Azerbaijan’s Two Big Campaigns
May 19, 2015 | by Dean Jackson
The government of Azerbaijan is pursuing two big, interrelated campaigns. One of them is a relentless domestic effort against any independent voices who criticize the regime. The other is an international campaign to convince audiences beyond the country’s borders that no real crackdown is taking place or, if it is, that it should not be taken all that seriously.
The domestic campaign has gathered steam in advance of the first ever European Games that will open in Azerbaijan’s capital, Baku, on June 12th. Civil society activists and news media have felt the brunt of the deepening repression. The international campaign takes the form of massive investments aimed at shaping elite opinion and decision making in key Western capitals, including Washington and Brussels.
A spotlight was shined on these issues at a recent discussion held in Washington titled “Azerbaijan: A Test Case for Democratic Solidarity.” Kennan Aliyev, director of Radio Free Europe/Radio Liberty’s (RFE/RL’s) Azerbaijani Service, observed that in an already repressive media environment the government in Baku is doing “everything it can” to disrupt independent media. He noted the use of raids and various forms of pressure against a growing number of individuals and organizations that support transparency, accountability, and democratic development in the country; the jailing of award-winning journalist Khadija Ismayilova in December 2014 drew particular international attention. She remains imprisoned, her pre-trial detention having been recently extended by another three months.
Emin Milli, an Azerbaijani journalist-in-exile who recently accepted the PEN Freedom to Write Award on Ismayilova’s behalf and is founder of Meydan TV, attributed the regime’s crackdown to a sense of crisis: rattled by the declining price of oil and a thirty-four percent devaluation of the national currency, government decision makers are tightening the screws on independent voices while they open the public pocketbook to spend billions on the upcoming European Games.

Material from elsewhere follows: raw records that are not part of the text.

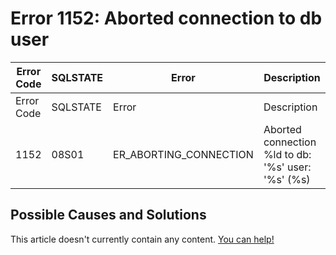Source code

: 
# Error 1152: Aborted connection to db user


| Error Code | SQLSTATE | Error | Description |
| --- | --- | --- | --- |
| Error Code | SQLSTATE | Error | Description |
| 1152 | 08S01 | ER_ABORTING_CONNECTION | Aborted connection %ld to db: '%s' user: '%s' (%s) |




## Possible Causes and Solutions


This article doesn't currently contain any content. [You can help!](/kb/en/writing-and-editing-knowledge-base-articles/)

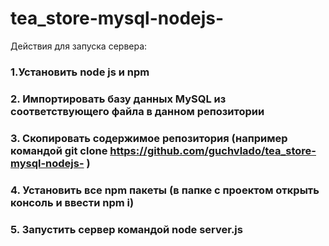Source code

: # tea_store-mysql-nodejs-

Действия для запуска сервера:
### 1.Установить node js и npm
### 2. Импортировать базу данных MySQL из соответствующего файла в данном репозитории
### 3. Скопировать содержимое репозитория (например командой git clone https://github.com/guchvlado/tea_store-mysql-nodejs- )
### 4. Установить все npm пакеты (в папке с проектом открыть консоль и ввести npm i)
### 5. Запустить сервер командой node server.js
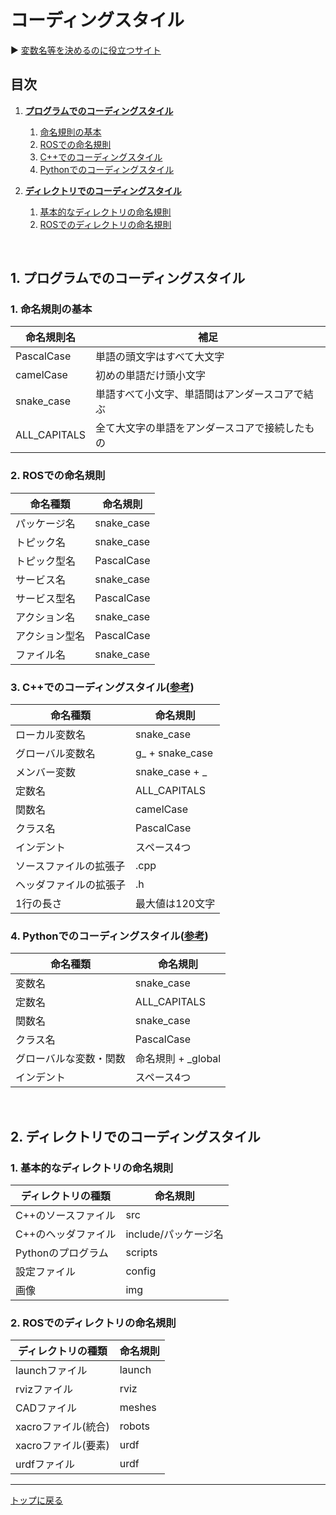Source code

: # **コーディングスタイル**

:arrow_forward: [変数名等を決めるのに役立つサイト](https://codic.jp/)

## **目次**

1. [**プログラムでのコーディングスタイル**](#1-プログラムでのコーディングスタイル)
    1. [命名規則の基本](#1-命名規則の基本)
    2. [ROSでの命名規則](#2-rosでの命名規則)
    3. [C++でのコーディングスタイル](#3-cでのコーディングスタイル参考)
    4. [Pythonでのコーディングスタイル](#4-pythonでのコーディングスタイル参考)

2. [**ディレクトリでのコーディングスタイル**](#2-ディレクトリでのコーディングスタイル)
    1. [基本的なディレクトリの命名規則](#1-基本的なディレクトリの命名規則)
    2. [ROSでのディレクトリの命名規則](#2-rosでのディレクトリの命名規則)

<br>

## **1. プログラムでのコーディングスタイル**

### 1. 命名規則の基本

 命名規則名 | 補足 |
----|----
| PascalCase | 単語の頭文字はすべて大文字 |
| camelCase | 初めの単語だけ頭小文字 |
| snake_case | 単語すべて小文字、単語間はアンダースコアで結ぶ |
| ALL_CAPITALS | 全て大文字の単語をアンダースコアで接続したもの |

### 2. ROSでの命名規則

| 命名種類 | 命名規則 |
----|----
| パッケージ名 | snake_case |
| トピック名 | snake_case |
| トピック型名 | PascalCase |
| サービス名 | snake_case |
| サービス型名 | PascalCase |
| アクション名 | snake_case |
| アクション型名 | PascalCase |
| ファイル名 | snake_case |

### 3. C++でのコーディングスタイル([参考](http://wiki.ros.org/ja/CppStyleGuide))

| 命名種類 | 命名規則 |
----|----
| ローカル変数名 | snake_case |
| グローバル変数名 | g_ + snake_case |
| メンバー変数 | snake_case + _ |
| 定数名 | ALL_CAPITALS |
| 関数名 | camelCase |
| クラス名 | PascalCase |
| インデント | スペース4つ |
| ソースファイルの拡張子 | .cpp |
| ヘッダファイルの拡張子 | .h |
| 1行の長さ | 最大値は120文字 |

### 4. Pythonでのコーディングスタイル([参考](http://wiki.ros.org/ja/PyStyleGuide))

| 命名種類 | 命名規則 |
----|----
| 変数名 | snake_case |
| 定数名 | ALL_CAPITALS |
| 関数名 | snake_case |
| クラス名 | PascalCase |
| グローバルな変数・関数 | 命名規則 + _global |
| インデント | スペース4つ |

<br>

## **2. ディレクトリでのコーディングスタイル**

### 1. 基本的なディレクトリの命名規則

| ディレクトリの種類 | 命名規則 |
----|----
| C++のソースファイル | src |
| C++のヘッダファイル | include/パッケージ名 |
| Pythonのプログラム | scripts |
| 設定ファイル | config |
| 画像 | img |

### 2. ROSでのディレクトリの命名規則

| ディレクトリの種類 | 命名規則 |
----|----
| launchファイル | launch |
| rvizファイル | rviz |
| CADファイル | meshes |
| xacroファイル(統合) | robots |
| xacroファイル(要素) | urdf |
| urdfファイル | urdf |

---

[トップに戻る](#コーディングスタイル)
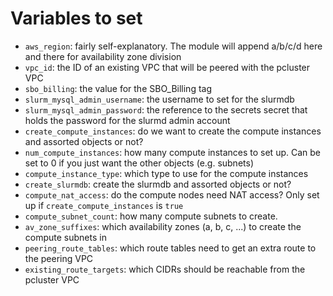 Variables to set
================

  * `aws_region`: fairly self-explanatory. The module will append a/b/c/d here and there for availability zone division
  * `vpc_id`: the ID of an existing VPC that will be peered with the pcluster VPC
  * `sbo_billing`: the value for the SBO_Billing tag
  * `slurm_mysql_admin_username`: the username to set for the slurmdb
  * `slurm_mysql_admin_password`: the reference to the secrets secret that holds the password for the slurmd admin account
  * `create_compute_instances`: do we want to create the compute instances and assorted objects or not?
  * `num_compute_instances`: how many compute instances to set up. Can be set to 0 if you just want the other objects (e.g. subnets)
  * `compute_instance_type`: which type to use for the compute instances
  * `create_slurmdb`: create the slurmdb and assorted objects or not?
  * `compute_nat_access`: do the compute nodes need NAT access? Only set up if `create_compute_instances` is `true`
  * `compute_subnet_count`: how many compute subnets to create.
  * `av_zone_suffixes`: which availability zones (a, b, c, ...) to create the compute subnets in
  * `peering_route_tables`: which route tables need to get an extra route to the peering VPC
  * `existing_route_targets`: which CIDRs should be reachable from the pcluster VPC
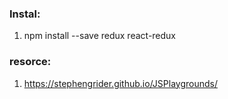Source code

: ### Instal:

1. npm install --save redux react-redux


### resorce:

1. https://stephengrider.github.io/JSPlaygrounds/
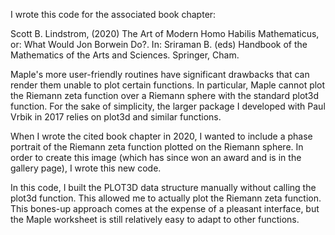I wrote this code for the associated book chapter:

Scott B. Lindstrom, (2020) The Art of Modern Homo Habilis Mathematicus, or: What Would Jon Borwein Do?. In: Sriraman B. (eds) Handbook 
of the Mathematics of the Arts and Sciences. Springer, Cham.

Maple's more user-friendly routines have significant drawbacks that can render them unable to plot certain functions. In particular, Maple 
cannot plot the Riemann zeta function over a Riemann sphere with the standard plot3d function. For the sake of simplicity, the larger 
package I developed with Paul Vrbik in 2017 relies on plot3d and similar functions. 

When I wrote the cited book chapter in 2020, I wanted to include a phase portrait of the Riemann zeta function plotted on the Riemann 
sphere. In order to create this image (which has since won an award and is in the gallery page), I wrote this new code. 

In this code, I built the PLOT3D data structure manually without calling the plot3d function. This allowed me to actually plot the Riemann 
zeta function. This bones-up approach comes at the expense of a pleasant interface, but the Maple worksheet is still relatively easy to 
adapt to other functions. 
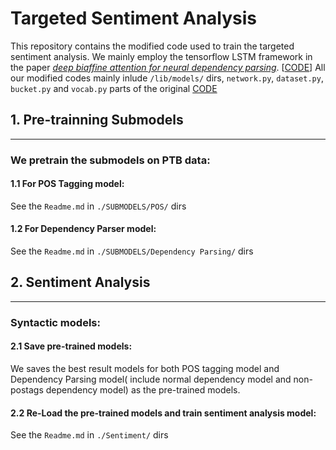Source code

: # Targeted Sentiment Analysis

This repository contains the modified code used to train the targeted sentiment analysis. We mainly employ the tensorflow LSTM framework in the paper [*deep biaffine attention for neural dependency parsing*](https://arxiv.org/abs/1611.01734). [[CODE](https://github.com/tdozat/Parser)] All our modified codes mainly inlude `/lib/models/` dirs, `network.py`, `dataset.py`, `bucket.py` and `vocab.py`  parts of the original [CODE]()

## 1. Pre-trainning Submodels

----------------

### We pretrain the submodels on PTB data:

#### 1.1 For POS Tagging model:

See the `Readme.md` in `./SUBMODELS/POS/` dirs

#### 1.2 For Dependency Parser model:

See the `Readme.md` in `./SUBMODELS/Dependency Parsing/` dirs



## 2. Sentiment Analysis

------------------------

### Syntactic models:

#### 2.1 Save pre-trained models:

We saves the best result models for both POS tagging model and Dependency Parsing model( include normal dependency model and non-postags dependency model) as the pre-trained models.

#### 2.2  Re-Load the pre-trained models and train sentiment analysis model: 

See the `Readme.md` in `./Sentiment/` dirs

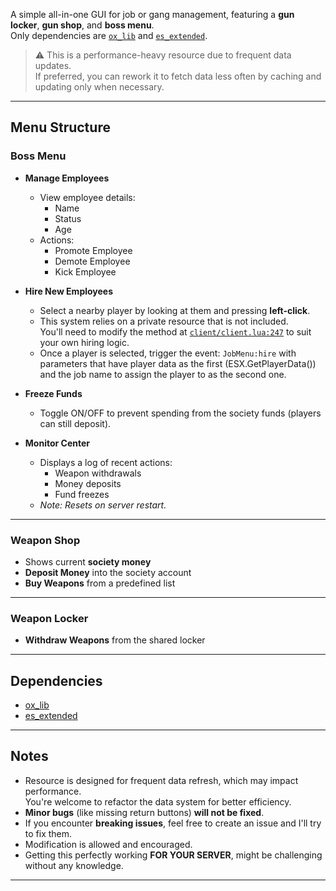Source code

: A simple all-in-one GUI for job or gang management, featuring a **gun locker**, **gun shop**, and **boss menu**.  
Only dependencies are [`ox_lib`](https://github.com/overextended/ox_lib) and [`es_extended`](https://github.com/esx-framework/es_extended).

> ⚠️ This is a performance-heavy resource due to frequent data updates.  
> If preferred, you can rework it to fetch data less often by caching and updating only when necessary.

---

## Menu Structure

### Boss Menu
- **Manage Employees**
  - View employee details:
    - Name
    - Status
    - Age
  - Actions:
    - Promote Employee
    - Demote Employee
    - Kick Employee

- **Hire New Employees**
  - Select a nearby player by looking at them and pressing **left-click**.
  - This system relies on a private resource that is not included.  
    You'll need to modify the method at [`client/client.lua:247`](./client/client.lua#L247) to suit your own hiring logic.
  - Once a player is selected, trigger the event: `JobMenu:hire` with parameters that have player data as the first (ESX.GetPlayerData()) and the job name to assign the player to as the second one.

- **Freeze Funds**
  - Toggle ON/OFF to prevent spending from the society funds (players can still deposit).

- **Monitor Center**
  - Displays a log of recent actions:
    - Weapon withdrawals
    - Money deposits
    - Fund freezes  
  - *Note: Resets on server restart.*

---

### Weapon Shop
- Shows current **society money**
- **Deposit Money** into the society account
- **Buy Weapons** from a predefined list

---

### Weapon Locker
- **Withdraw Weapons** from the shared locker

---

## Dependencies

- [ox_lib](https://github.com/overextended/ox_lib)
- [es_extended](https://github.com/esx-framework/es_extended)

---

## Notes

- Resource is designed for frequent data refresh, which may impact performance.  
  You're welcome to refactor the data system for better efficiency.
- **Minor bugs** (like missing return buttons) **will not be fixed**.
- If you encounter **breaking issues**, feel free to create an issue and I'll try to fix them.
- Modification is allowed and encouraged.
- Getting this perfectly working **FOR YOUR SERVER**, might be challenging without any knowledge.

---
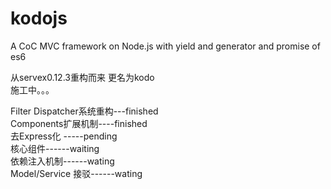 # kodojs
A CoC MVC framework on Node.js with yield and generator and promise of es6

从servex0.12.3重构而来 更名为kodo  
施工中。。。  

Filter Dispatcher系统重构---finished  
Components扩展机制----finished  
去Express化 -----pending  
核心组件------waiting  
依赖注入机制------wating  
Model/Service 接驳------wating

Russia, Azerbaijan’s large neighbor to the north, has been an enabler of this bad behavior. Baku has borrowed features of Russian restrictions on free media and civil society. However, Thomas de Waal suggested that the Azerbaijani regime’s attraction to the “Russian model” is not the only driver of Azerbaijan’s drift toward Moscow: the example set by Russia’s largely unchallenged aggression in Ukraine and Georgia has brought the fear factor into play. De Waal argues that Baku sees the West’s response to Russia as weak and is hedging its bets by investing in a declining ruble and edging closer to the Eurasian Economic Union.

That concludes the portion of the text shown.